Work to be completed: All of the records must come back exactly as they were given.

━━━━━━━━━━━━━━━━

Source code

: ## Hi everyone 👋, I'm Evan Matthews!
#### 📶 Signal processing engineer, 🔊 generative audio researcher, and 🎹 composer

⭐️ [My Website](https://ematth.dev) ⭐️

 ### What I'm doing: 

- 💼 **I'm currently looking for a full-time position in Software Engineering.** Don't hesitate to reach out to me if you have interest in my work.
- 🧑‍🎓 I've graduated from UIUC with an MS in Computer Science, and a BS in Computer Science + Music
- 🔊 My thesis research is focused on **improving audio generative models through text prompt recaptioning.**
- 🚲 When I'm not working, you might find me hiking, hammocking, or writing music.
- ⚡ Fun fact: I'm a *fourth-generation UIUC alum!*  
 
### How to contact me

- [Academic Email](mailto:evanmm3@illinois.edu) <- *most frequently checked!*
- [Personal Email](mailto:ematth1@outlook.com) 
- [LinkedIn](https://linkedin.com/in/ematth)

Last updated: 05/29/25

━━━━━━━━━━━━━━━━

Task answer:
Source code

: ## Hi everyone 👋, I'm Evan Matthews!
#### 📶 Signal processing engineer, 🔊 generative audio researcher, and 🎹 composer

⭐️ [My Website](https://ematth.dev) ⭐️

 ### What I'm doing: 

- 💼 **I'm currently looking for a full-time position in Software Engineering.** Don't hesitate to reach out to me if you have interest in my work.
- 🧑‍🎓 I've graduated from UIUC with an MS in Computer Science, and a BS in Computer Science + Music
- 🔊 My thesis research is focused on **improving audio generative models through text prompt recaptioning.**
- 🚲 When I'm not working, you might find me hiking, hammocking, or writing music.
- ⚡ Fun fact: I'm a *fourth-generation UIUC alum!*  
 
### How to contact me

- [Academic Email](mailto:evanmm3@illinois.edu) <- *most frequently checked!*
- [Personal Email](mailto:ematth1@outlook.com) 
- [LinkedIn](https://linkedin.com/in/ematth)

Last updated: 05/29/25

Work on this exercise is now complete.